First, there's the same validity vs. well-formedness consideration as with the online checkers. And within the well-formedness category, you may need some additional but optional features which are required only of a validating parser. Do you want the parser to supply an attribute's default value if the document author hasn't done so? Do you need the parser to be namespace-smart? In such cases, you can eliminate whole sub-categories of non-validating parsers from consideration.

Otherwise, the principal issues you need to consider are speed, size, and language binding (and other platform-related) issues.

Speed: If you're going to be parsing documents of only a few hundred elements, this is probably the least important concern. It looms larger, of course, as the documents go up in size (and as you need more validating-type features). Even so, I think you need to keep your head on straight about speed -- if you're serving XML documents over the Web, even a few seconds' difference in parsing speed is going to be the least of your problems.

Size: This is closely correlated to speed. The faster a parser is, the more likely that its code is tighter and its size (and, of course, feature set) is smaller.

Platform: The biggie. Let's say you're planning to serve XML documents via a Perl-based CGI application. In the grand tradition of Perlians throughout history, you will of course use an existing parser -- say, XML::Parser -- rather than writing your own. (In this case, you'll find that XML::Parser is built on the same expat, written in C, that's at the heart of the Mozilla browser.) Or maybe you're using the Oracle 8 database management system to read in and emit XML from its relational tables -- why bother even looking at some parser other than the one that comes with Oracle, and risking potential incompatibilities? If the application you're working on is end-to-end Microsoft-specific, there's no practical advantage (all other things being equal) to considering a parser other than the one built into MSXML.DLL. And so on.

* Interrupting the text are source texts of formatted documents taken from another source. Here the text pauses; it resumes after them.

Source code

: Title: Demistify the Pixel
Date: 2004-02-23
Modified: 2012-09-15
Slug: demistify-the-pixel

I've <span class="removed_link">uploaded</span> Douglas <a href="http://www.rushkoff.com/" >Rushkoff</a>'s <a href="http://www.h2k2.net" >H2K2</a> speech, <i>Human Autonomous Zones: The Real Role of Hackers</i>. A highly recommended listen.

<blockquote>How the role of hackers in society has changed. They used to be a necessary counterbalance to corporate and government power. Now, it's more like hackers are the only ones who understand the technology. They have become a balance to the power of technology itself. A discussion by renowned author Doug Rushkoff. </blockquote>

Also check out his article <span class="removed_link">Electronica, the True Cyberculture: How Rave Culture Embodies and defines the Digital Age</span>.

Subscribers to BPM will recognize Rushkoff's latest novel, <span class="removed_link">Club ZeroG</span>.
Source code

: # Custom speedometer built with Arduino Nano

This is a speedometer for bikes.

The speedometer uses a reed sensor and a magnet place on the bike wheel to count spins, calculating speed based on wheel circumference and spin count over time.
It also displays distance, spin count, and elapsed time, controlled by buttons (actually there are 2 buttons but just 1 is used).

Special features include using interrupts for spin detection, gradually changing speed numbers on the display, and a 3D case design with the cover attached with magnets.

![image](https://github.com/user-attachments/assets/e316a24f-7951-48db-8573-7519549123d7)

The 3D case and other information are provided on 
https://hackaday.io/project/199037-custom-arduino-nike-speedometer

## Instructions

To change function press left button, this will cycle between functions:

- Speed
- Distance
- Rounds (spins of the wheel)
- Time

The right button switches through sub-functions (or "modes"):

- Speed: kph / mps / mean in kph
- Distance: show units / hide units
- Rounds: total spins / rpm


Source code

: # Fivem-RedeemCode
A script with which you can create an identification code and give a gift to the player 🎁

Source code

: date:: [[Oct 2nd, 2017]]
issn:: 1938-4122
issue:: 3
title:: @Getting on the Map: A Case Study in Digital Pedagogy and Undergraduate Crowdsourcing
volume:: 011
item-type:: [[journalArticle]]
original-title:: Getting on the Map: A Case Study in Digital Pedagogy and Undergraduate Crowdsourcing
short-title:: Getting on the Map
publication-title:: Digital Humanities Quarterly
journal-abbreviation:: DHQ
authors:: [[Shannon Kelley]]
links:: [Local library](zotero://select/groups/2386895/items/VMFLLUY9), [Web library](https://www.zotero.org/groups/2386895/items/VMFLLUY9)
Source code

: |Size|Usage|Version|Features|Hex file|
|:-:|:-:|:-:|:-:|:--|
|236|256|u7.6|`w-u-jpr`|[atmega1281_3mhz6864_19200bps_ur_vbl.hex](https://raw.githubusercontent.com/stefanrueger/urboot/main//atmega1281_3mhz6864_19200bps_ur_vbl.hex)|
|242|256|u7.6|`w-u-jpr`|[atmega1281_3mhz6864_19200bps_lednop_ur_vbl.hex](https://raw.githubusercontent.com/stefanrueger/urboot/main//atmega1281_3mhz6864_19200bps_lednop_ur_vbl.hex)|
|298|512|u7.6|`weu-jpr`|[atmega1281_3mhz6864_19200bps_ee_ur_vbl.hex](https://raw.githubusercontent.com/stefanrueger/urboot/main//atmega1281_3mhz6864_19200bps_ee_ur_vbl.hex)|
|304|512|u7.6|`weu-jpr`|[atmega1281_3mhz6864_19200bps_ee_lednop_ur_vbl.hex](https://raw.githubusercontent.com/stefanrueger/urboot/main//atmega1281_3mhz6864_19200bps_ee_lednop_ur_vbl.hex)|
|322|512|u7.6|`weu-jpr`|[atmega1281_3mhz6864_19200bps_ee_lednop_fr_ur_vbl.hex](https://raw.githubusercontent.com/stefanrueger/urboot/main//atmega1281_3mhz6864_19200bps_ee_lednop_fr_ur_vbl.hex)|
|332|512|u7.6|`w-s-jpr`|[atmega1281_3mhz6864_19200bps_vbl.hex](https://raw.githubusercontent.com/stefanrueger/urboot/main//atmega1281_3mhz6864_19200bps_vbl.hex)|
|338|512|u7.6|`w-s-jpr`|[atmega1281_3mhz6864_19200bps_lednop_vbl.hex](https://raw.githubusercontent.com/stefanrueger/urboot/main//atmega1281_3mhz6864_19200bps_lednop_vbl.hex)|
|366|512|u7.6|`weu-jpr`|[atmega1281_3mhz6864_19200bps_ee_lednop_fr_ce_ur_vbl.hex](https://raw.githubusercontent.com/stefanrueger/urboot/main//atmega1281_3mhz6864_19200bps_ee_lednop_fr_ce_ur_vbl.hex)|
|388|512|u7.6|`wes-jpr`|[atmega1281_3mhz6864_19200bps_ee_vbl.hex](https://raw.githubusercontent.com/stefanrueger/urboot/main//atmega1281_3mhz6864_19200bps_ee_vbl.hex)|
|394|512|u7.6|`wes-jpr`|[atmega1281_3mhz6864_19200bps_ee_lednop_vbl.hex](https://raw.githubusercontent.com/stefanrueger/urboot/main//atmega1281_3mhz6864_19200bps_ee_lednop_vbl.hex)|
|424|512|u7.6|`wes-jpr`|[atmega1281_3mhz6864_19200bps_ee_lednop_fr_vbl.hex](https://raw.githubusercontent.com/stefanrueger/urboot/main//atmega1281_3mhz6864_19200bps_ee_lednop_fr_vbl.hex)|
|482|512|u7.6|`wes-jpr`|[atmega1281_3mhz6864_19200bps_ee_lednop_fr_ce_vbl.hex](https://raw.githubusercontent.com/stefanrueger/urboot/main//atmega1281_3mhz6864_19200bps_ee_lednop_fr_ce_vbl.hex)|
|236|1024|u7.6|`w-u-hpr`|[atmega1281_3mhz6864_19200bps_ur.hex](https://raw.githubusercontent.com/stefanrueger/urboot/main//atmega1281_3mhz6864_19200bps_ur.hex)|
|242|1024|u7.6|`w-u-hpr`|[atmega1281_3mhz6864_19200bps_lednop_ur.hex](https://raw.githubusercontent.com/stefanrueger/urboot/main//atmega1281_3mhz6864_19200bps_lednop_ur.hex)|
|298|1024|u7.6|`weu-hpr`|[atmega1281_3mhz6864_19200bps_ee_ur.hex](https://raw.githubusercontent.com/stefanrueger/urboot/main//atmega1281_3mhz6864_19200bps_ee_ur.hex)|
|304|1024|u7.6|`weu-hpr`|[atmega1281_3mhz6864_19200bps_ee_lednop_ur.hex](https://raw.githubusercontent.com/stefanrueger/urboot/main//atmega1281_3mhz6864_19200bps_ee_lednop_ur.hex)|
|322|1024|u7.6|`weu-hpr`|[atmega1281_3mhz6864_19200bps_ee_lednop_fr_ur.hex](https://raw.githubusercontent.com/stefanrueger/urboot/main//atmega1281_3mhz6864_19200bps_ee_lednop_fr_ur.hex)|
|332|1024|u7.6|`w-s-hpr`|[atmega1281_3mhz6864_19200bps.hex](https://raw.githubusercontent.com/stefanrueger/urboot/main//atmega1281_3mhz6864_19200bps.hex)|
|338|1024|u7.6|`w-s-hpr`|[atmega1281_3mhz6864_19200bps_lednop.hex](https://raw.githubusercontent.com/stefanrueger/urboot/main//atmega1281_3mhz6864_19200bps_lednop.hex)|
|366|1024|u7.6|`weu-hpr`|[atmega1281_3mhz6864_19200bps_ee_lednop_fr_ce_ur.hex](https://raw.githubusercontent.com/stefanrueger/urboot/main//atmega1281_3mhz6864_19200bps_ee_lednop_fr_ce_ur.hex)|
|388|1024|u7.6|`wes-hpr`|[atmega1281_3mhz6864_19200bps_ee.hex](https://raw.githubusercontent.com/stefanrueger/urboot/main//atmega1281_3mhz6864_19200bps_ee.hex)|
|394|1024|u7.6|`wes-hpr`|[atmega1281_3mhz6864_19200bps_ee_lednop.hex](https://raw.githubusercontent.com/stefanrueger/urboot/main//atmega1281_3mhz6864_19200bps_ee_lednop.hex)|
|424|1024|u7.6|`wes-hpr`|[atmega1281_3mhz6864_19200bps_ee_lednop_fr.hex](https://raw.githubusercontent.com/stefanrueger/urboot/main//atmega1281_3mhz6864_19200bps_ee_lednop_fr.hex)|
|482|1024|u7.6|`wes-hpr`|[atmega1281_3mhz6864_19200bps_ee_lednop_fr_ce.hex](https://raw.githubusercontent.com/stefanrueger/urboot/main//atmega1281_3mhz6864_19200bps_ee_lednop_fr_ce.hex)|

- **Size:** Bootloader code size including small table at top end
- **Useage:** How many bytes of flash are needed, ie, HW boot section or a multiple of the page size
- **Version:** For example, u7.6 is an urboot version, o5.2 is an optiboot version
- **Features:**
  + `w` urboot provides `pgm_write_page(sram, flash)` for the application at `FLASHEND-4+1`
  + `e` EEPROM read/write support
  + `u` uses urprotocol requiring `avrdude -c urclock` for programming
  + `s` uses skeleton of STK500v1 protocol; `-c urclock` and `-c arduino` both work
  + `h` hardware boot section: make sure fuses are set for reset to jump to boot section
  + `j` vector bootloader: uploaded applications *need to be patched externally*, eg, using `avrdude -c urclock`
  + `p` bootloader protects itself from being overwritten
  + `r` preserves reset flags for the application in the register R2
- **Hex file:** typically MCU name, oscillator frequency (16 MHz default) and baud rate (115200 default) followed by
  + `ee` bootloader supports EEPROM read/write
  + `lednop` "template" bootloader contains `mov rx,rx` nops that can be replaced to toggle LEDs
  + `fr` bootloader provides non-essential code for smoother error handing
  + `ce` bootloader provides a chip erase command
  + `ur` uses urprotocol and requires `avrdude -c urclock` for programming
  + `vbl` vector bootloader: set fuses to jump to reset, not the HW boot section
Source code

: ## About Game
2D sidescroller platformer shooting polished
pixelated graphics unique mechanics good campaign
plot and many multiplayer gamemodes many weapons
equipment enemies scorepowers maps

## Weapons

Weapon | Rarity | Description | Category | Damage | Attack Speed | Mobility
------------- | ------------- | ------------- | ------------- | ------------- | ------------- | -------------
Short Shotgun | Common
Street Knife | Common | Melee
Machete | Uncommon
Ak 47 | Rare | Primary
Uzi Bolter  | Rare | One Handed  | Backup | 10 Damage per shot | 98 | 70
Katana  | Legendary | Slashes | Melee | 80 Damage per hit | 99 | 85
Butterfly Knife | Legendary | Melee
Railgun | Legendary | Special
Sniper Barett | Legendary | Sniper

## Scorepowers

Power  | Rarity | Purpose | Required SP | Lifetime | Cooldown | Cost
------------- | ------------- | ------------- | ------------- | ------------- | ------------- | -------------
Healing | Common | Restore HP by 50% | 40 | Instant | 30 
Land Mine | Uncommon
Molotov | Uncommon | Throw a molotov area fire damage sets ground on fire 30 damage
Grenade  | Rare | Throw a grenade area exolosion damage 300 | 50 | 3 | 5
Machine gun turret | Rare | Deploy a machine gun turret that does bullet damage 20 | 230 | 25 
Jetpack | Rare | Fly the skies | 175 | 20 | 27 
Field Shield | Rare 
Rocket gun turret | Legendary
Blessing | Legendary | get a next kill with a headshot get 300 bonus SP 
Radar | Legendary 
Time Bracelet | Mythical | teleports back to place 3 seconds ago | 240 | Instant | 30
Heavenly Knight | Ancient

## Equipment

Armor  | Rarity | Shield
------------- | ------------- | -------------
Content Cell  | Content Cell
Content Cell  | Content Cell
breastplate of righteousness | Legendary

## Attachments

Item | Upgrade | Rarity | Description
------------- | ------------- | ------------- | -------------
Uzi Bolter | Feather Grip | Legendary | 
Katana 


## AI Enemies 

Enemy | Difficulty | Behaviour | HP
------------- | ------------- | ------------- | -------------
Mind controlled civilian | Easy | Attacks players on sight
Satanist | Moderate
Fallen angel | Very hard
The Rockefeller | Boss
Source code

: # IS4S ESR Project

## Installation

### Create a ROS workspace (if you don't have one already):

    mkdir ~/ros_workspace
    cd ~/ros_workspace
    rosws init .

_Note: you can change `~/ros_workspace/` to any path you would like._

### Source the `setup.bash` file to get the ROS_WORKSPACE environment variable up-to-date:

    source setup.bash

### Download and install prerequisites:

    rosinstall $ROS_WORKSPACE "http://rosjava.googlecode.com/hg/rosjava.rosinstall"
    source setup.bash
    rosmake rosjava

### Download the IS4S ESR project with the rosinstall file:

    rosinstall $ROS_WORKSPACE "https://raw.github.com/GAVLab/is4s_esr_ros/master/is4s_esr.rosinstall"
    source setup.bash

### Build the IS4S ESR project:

Three excellent sources of information about the characteristics of different parsers and where to find them are:

Ken Sall's guide on the Web Developer's Virtual Library (WDVL) site.
The XMLsoftware.com site, at http://www.xmlsoftware.com/parsers/.

One final thing to bear in mind when you embark on a search for the "best parser," whatever that means for you: You'll need to limit your search very quickly or go crazy. Back in 1998, within a few months of the XML 1.0 Recommendation's release, one observer reported on XML-DEV that he'd found over 200 parsers (after hitting 200, he gave up counting).